Scientific classification
- Kingdom: Plantae
- Clade: Embryophytes
- Clade: Tracheophytes
- Clade: Spermatophytes
- Clade: Angiosperms
- Clade: Eudicots
- Clade: Asterids
- Order: Solanales
- Family: Convolvulaceae
- Genus: Convolvulus
- Species: C. fractosaxosus
- Binomial name: Convolvulus fractosaxosus Petrie

= Convolvulus fractosaxosus =

- Genus: Convolvulus
- Species: fractosaxosus
- Authority: Petrie
- Conservation status: NU

Species of flowering plant

Convolvulus fractosaxosus, commonly known as shingle convolvulus, is a species of flowering plant in the family Convolvulaceae. A perennial herb, C. fractosaxosus is endemic to New Zealand's South Island. It can be present in tussock grasslands and rocky areas, such as scree.

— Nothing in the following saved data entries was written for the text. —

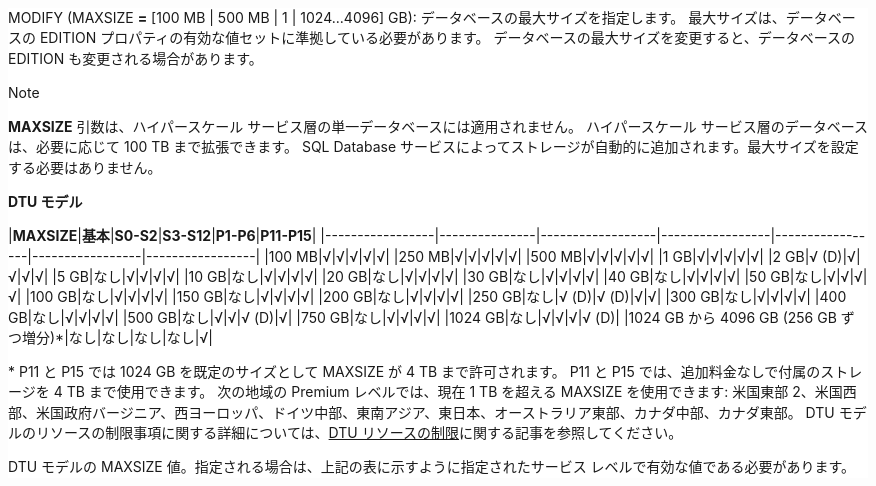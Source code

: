 MODIFY (MAXSIZE **=** [100 MB | 500 MB | 1 | 1024...4096] GB): データベースの最大サイズを指定します。 最大サイズは、データベースの EDITION プロパティの有効な値セットに準拠している必要があります。 データベースの最大サイズを変更すると、データベースの EDITION も変更される場合があります。

> [!NOTE]
> **MAXSIZE** 引数は、ハイパースケール サービス層の単一データベースには適用されません。 ハイパースケール サービス層のデータベースは、必要に応じて 100 TB まで拡張できます。 SQL Database サービスによってストレージが自動的に追加されます。最大サイズを設定する必要はありません。

**DTU モデル**

|**MAXSIZE**|**基本**|**S0-S2**|**S3-S12**|**P1-P6**|**P11-P15**|
|-----------------|---------------|------------------|-----------------|-----------------|-----------------|-----------------|
|100 MB|√|√|√|√|√|
|250 MB|√|√|√|√|√|
|500 MB|√|√|√|√|√|
|1 GB|√|√|√|√|√|
|2 GB|√ (D)|√|√|√|√|
|5 GB|なし|√|√|√|√|
|10 GB|なし|√|√|√|√|
|20 GB|なし|√|√|√|√|
|30 GB|なし|√|√|√|√|
|40 GB|なし|√|√|√|√|
|50 GB|なし|√|√|√|√|
|100 GB|なし|√|√|√|√|
|150 GB|なし|√|√|√|√|
|200 GB|なし|√|√|√|√|
|250 GB|なし|√ (D)|√ (D)|√|√|
|300 GB|なし|√|√|√|√|
|400 GB|なし|√|√|√|√|
|500 GB|なし|√|√|√ (D)|√|
|750 GB|なし|√|√|√|√|
|1024 GB|なし|√|√|√|√ (D)|
|1024 GB から 4096 GB (256 GB ずつ増分)*|なし|なし|なし|なし|√|

\* P11 と P15 では 1024 GB を既定のサイズとして MAXSIZE が 4 TB まで許可されます。 P11 と P15 では、追加料金なしで付属のストレージを 4 TB まで使用できます。 次の地域の Premium レベルでは、現在 1 TB を超える MAXSIZE を使用できます: 米国東部 2、米国西部、米国政府バージニア、西ヨーロッパ、ドイツ中部、東南アジア、東日本、オーストラリア東部、カナダ中部、カナダ東部。 DTU モデルのリソースの制限事項に関する詳細については、[DTU リソースの制限](https://docs.microsoft.com/azure/sql-database/sql-database-dtu-resource-limits)に関する記事を参照してください。

DTU モデルの MAXSIZE 値。指定される場合は、上記の表に示すように指定されたサービス レベルで有効な値である必要があります。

Its 2023 conservation status in the New Zealand Threat Classification System was "At Risk – Naturally Uncommon ".

==Taxonomy==
The plant was first described by Donald Petrie in 1913. The species is comparable to the Australian species Convolvulus angustissimus. The genus name, Convolvulus, comes from the Latin convolvere, meaning "to twine around".

==Description==
Convolvulus fractosaxosus is a perennial herb which grows in a creeping manner, with stems that reach 30 cm in length. The leaves are petiolate and are variable in colour and shape, but are usually triangular or egg-shaped. The flowers are found on stalks which are 2–6 cm long. They have a white corolla with pink stripes along the centre of each petal.